▸ Exercise details
Records follow. Select each line holding "message".

▸ Material supplied

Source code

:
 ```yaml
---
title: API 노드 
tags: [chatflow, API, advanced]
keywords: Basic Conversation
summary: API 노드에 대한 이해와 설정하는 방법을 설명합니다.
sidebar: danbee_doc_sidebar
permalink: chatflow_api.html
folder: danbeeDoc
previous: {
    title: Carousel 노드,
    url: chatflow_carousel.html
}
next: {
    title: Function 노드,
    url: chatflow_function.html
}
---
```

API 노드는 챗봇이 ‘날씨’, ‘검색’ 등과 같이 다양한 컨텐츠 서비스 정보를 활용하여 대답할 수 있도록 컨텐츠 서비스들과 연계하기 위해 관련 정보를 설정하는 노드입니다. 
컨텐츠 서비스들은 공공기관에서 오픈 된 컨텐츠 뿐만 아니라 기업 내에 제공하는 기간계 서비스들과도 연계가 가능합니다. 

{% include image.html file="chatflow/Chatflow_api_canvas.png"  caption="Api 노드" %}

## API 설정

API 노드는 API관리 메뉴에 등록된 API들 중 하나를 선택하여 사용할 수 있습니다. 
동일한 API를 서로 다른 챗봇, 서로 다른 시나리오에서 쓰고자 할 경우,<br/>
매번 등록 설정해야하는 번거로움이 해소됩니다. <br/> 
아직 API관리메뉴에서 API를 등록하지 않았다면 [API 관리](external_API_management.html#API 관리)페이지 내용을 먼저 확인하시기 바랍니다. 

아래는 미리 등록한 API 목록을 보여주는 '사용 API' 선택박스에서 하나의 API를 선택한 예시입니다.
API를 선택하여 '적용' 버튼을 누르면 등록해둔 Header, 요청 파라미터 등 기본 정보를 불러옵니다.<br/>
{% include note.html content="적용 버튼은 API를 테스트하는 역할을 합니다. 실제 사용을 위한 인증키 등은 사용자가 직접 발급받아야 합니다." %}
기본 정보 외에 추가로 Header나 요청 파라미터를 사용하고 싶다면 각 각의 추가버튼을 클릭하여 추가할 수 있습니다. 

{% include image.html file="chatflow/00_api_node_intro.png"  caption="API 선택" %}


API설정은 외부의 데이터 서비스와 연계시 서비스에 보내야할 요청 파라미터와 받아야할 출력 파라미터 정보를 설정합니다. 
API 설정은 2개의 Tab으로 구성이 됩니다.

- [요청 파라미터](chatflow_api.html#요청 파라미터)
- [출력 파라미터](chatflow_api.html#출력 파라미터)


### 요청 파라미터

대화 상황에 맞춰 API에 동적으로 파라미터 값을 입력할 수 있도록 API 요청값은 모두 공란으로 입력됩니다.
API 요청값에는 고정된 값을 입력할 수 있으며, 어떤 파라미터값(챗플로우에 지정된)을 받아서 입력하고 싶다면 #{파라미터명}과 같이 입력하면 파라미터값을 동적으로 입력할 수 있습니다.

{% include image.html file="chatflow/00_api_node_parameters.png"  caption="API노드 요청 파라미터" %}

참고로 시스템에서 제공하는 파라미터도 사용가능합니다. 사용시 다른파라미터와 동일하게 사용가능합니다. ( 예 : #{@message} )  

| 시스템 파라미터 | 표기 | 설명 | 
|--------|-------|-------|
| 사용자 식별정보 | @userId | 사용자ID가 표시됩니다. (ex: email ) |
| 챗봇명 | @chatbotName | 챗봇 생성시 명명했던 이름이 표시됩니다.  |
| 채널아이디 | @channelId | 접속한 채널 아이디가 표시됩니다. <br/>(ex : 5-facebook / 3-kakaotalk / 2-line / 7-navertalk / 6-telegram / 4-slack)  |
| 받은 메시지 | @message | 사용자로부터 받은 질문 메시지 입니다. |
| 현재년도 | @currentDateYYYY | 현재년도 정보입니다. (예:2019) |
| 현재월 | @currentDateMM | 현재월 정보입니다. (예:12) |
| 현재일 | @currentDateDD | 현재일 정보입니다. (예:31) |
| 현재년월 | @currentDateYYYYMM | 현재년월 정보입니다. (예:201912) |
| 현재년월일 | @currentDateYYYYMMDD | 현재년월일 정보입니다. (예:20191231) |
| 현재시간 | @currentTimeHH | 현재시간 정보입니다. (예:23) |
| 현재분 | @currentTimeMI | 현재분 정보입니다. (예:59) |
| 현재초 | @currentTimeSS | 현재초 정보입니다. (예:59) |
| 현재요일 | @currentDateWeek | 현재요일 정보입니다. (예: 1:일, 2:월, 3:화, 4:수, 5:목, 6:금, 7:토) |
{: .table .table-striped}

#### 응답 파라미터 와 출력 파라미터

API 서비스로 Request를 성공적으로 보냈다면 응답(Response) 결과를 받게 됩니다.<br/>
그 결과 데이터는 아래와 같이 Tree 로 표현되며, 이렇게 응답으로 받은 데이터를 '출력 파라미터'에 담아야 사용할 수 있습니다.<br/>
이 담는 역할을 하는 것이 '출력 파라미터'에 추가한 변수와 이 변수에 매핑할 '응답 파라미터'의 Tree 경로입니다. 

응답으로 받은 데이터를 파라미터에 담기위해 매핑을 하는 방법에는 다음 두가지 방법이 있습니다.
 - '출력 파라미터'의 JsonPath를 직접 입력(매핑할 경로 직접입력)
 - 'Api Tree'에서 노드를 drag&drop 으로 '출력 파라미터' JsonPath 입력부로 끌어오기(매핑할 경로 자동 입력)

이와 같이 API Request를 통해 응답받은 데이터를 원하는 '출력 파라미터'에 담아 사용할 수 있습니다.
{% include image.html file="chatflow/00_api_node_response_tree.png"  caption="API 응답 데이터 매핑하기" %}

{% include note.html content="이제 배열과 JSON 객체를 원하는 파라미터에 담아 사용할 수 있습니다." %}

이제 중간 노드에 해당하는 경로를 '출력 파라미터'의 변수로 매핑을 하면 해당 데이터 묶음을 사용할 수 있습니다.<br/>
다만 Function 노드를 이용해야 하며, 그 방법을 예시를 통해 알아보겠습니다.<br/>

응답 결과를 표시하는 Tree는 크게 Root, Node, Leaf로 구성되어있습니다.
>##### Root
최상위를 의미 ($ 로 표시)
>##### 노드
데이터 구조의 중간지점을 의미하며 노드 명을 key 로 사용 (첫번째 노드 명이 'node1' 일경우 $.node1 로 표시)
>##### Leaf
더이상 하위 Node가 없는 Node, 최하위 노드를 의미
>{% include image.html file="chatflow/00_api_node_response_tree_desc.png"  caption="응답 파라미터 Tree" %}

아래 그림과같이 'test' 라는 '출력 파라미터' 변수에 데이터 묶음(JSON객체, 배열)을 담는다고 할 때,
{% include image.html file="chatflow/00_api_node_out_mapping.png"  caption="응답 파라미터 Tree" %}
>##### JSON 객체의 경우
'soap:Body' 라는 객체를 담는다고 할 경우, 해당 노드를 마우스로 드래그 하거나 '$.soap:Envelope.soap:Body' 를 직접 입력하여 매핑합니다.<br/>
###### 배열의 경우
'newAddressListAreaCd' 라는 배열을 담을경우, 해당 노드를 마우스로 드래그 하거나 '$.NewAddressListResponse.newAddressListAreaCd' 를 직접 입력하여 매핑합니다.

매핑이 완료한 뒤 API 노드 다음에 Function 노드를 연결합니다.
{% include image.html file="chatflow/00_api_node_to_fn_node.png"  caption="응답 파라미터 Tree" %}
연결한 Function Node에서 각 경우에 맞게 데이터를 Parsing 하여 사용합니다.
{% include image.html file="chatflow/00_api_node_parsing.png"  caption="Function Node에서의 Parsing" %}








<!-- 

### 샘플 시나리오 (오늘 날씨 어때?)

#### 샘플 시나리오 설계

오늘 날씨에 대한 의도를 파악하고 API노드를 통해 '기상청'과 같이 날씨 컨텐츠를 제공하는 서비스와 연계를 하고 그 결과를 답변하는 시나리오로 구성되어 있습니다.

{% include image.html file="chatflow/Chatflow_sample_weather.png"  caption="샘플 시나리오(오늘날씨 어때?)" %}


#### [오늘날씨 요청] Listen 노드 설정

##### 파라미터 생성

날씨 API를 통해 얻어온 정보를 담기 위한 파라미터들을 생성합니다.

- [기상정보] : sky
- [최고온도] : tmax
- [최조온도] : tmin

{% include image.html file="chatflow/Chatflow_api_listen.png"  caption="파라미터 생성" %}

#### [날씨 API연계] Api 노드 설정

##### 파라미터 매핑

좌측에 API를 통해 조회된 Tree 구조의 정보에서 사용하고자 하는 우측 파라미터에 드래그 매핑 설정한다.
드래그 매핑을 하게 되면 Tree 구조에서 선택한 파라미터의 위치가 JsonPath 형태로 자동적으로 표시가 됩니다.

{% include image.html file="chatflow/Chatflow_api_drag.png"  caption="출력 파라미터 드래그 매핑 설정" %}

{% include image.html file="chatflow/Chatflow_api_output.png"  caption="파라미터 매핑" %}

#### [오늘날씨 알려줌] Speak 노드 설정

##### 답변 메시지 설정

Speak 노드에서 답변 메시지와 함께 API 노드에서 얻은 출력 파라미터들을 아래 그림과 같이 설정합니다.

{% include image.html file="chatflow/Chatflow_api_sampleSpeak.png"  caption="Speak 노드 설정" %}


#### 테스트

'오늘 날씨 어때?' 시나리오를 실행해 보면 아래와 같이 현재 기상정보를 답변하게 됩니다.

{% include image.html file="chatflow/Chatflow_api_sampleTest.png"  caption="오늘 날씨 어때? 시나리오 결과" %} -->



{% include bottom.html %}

▸ Finished task
참고로 시스템에서 제공하는 파라미터도 사용가능합니다. 사용시 다른파라미터와 동일하게 사용가능합니다. ( 예 : #{@message} )  
| 받은 메시지 | @message | 사용자로부터 받은 질문 메시지 입니다. |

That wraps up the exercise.